Re: [PATCH] fix write error handling on SR RAID1

2015-07-11 Thread Karel Gardas
On Sat, Jul 11, 2015 at 3:44 PM, Joel Sing  wrote:
> Your analysis is incorrect - offlining of chunks is handled via sr_ccb_done().
> If lower level I/O indicates an error occurred then the chunk is marked 
> offline,
> providing that the discipline has redundancy (for example, we do not offline
> chunks for RAID 0 or CRYPTO - it usually just makes things worse). This
> applies to both read and write operations.

Joel,

thanks a lot for correcting me. Indeed, sr_ccb_done looks "suspicious"
and looks like is doing exactly what I expected sr_wu_done should do.
Thanks for the lesson, I'll need to read also softraid.c more closely
next time.

BTW: Speaking about SR, how do you test the stuff?

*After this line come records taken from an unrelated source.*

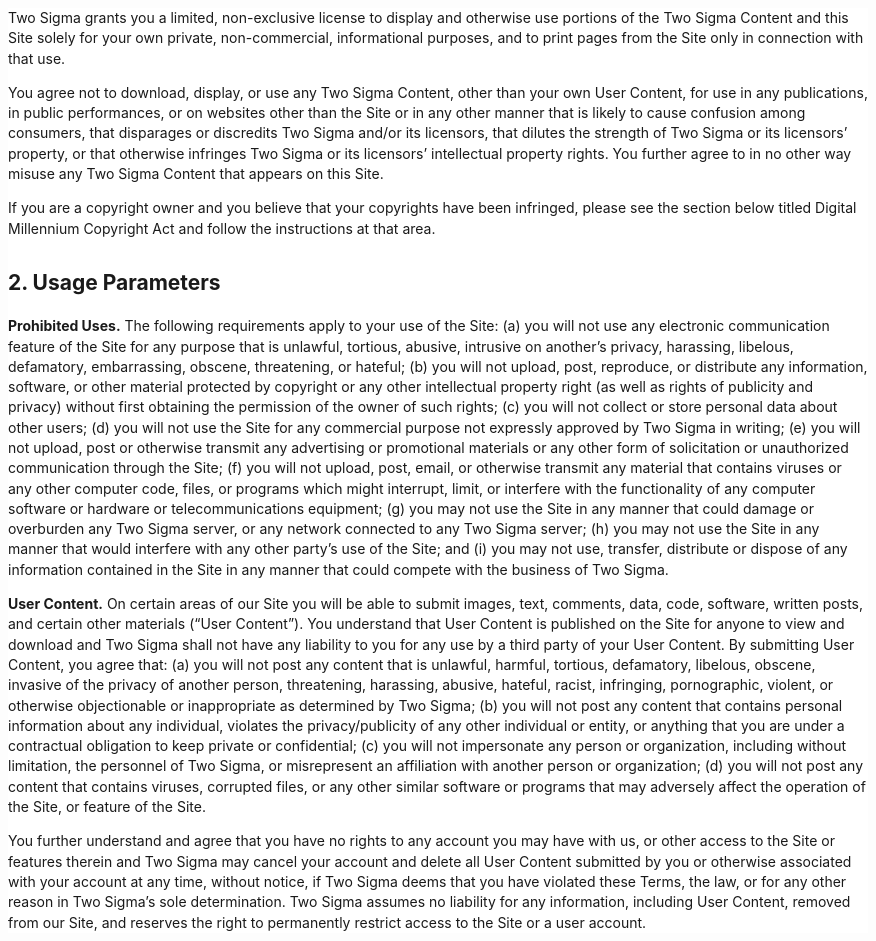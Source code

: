 Two Sigma grants you a limited, non-exclusive license to display and otherwise use portions of the Two Sigma Content and this Site solely for your own private, non-commercial, informational purposes, and to print pages from the Site only in connection with that use.

You agree not to download, display, or use any Two Sigma Content, other than your own User Content, for use in any publications, in public performances, or on websites other than the Site or in any other manner that is likely to cause confusion among consumers, that disparages or discredits Two Sigma and/or its licensors, that dilutes the strength of Two Sigma or its licensors’ property, or that otherwise infringes Two Sigma or its licensors’ intellectual property rights. You further agree to in no other way misuse any Two Sigma Content that appears on this Site.
 
If you are a copyright owner and you believe that your copyrights have been infringed, please see the section below titled Digital Millennium Copyright Act and follow the instructions at that area. 

## 2. Usage Parameters

**Prohibited Uses.** The following requirements apply to your use of the Site: (a) you will not use any electronic communication feature of the Site for any purpose that is unlawful, tortious, abusive, intrusive on another’s privacy, harassing, libelous, defamatory, embarrassing, obscene, threatening, or hateful; (b) you will not upload, post, reproduce, or distribute any information, software, or other material protected by copyright or any other intellectual property right (as well as rights of publicity and privacy) without first obtaining the permission of the owner of such rights; (c) you will not collect or store personal data about other users; (d) you will not use the Site for any commercial purpose not expressly approved by Two Sigma in writing; (e) you will not upload, post or otherwise transmit any advertising or promotional materials or any other form of solicitation or unauthorized communication through the Site; (f) you will not upload, post, email, or otherwise transmit any material that contains viruses or any other computer code, files, or programs which might interrupt, limit, or interfere with the functionality of any computer software or hardware or telecommunications equipment; (g) you may not use the Site in any manner that could damage or overburden any Two Sigma server, or any network connected to any Two Sigma server; (h) you may not use the Site in any manner that would interfere with any other party’s use of the Site; and (i) you may not use, transfer, distribute or dispose of any information contained in the Site in any manner that could compete with the business of Two Sigma.
 
**User Content.** On certain areas of our Site you will be able to submit images, text, comments, data, code, software, written posts, and certain other materials (“User Content”). You understand that User Content is published on the Site for anyone to view and download and Two Sigma shall not have any liability to you for any use by a third party of your User Content. By submitting User Content, you agree that: (a) you will not post any content that is unlawful, harmful, tortious, defamatory, libelous, obscene, invasive of the privacy of another person, threatening, harassing, abusive, hateful, racist, infringing, pornographic, violent, or otherwise objectionable or inappropriate as determined by Two Sigma; (b) you will not post any content that contains personal information about any individual, violates the privacy/publicity of any other individual or entity, or anything that you are under a contractual obligation to keep private or confidential; (c) you will not impersonate any person or organization, including without limitation, the personnel of Two Sigma, or misrepresent an affiliation with another person or organization; (d) you will not post any content that contains viruses, corrupted files, or any other similar software or programs that may adversely affect the operation of the Site, or feature of the Site.
 
You further understand and agree that you have no rights to any account you may have with us, or other access to the Site or features therein and Two Sigma may cancel your account and delete all User Content submitted by you or otherwise associated with your account at any time, without notice, if Two Sigma deems that you have violated these Terms, the law, or for any other reason in Two Sigma’s sole determination. Two Sigma assumes no liability for any information, including User Content, removed from our Site, and reserves the right to permanently restrict access to the Site or a user account.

Do you have any
work-flow ho to inject random or intended errors to the device or
emulated device and this way test that the code is doing exactly what
it should? I'm thinking here about several vnds and corrupting their
files or about running OpenBSD inside VBox and corrupting VM files
etc. I would really appreciate any idea in this domain since I'll need
to test my checksumming RAID 1 once code is ready.

Thanks,
Karel



Re: [PATCH] fix write error handling on SR RAID1

2015-07-11 Thread Joel Sing
On Friday 10 July 2015 22:01:43 Karel Gardas wrote:
> On Fri, Jul 10, 2015 at 9:34 PM, Chris Cappuccio  wrote:
> > My first impression, offlining the drive after a single chunk failure
> > may be too aggressive as some errors are a result of issues other than
> > drive failures.
> 
> Indeed, it may look as too aggressive, but is my analysis written in
> comment correct? I mean: if there is a write error for whatever reason
> to one or more chunk(s) and if we completely ignore it since at least
> one write succeed, then arrays is in incorrect state where some
> drive(s) hold(s) correct data and another drive(s) hold(s) previous
> data. Since reading is done in round-robin fashion, then there is a
> chance that you will read old data in the future. If this is correct,
> then I think it calls for fix.

Your analysis is incorrect - offlining of chunks is handled via sr_ccb_done(). 
If lower level I/O indicates an error occurred then the chunk is marked 
offline, 
providing that the discipline has redundancy (for example, we do not offline 
chunks for RAID 0 or CRYPTO - it usually just makes things worse). This 
applies to both read and write operations. 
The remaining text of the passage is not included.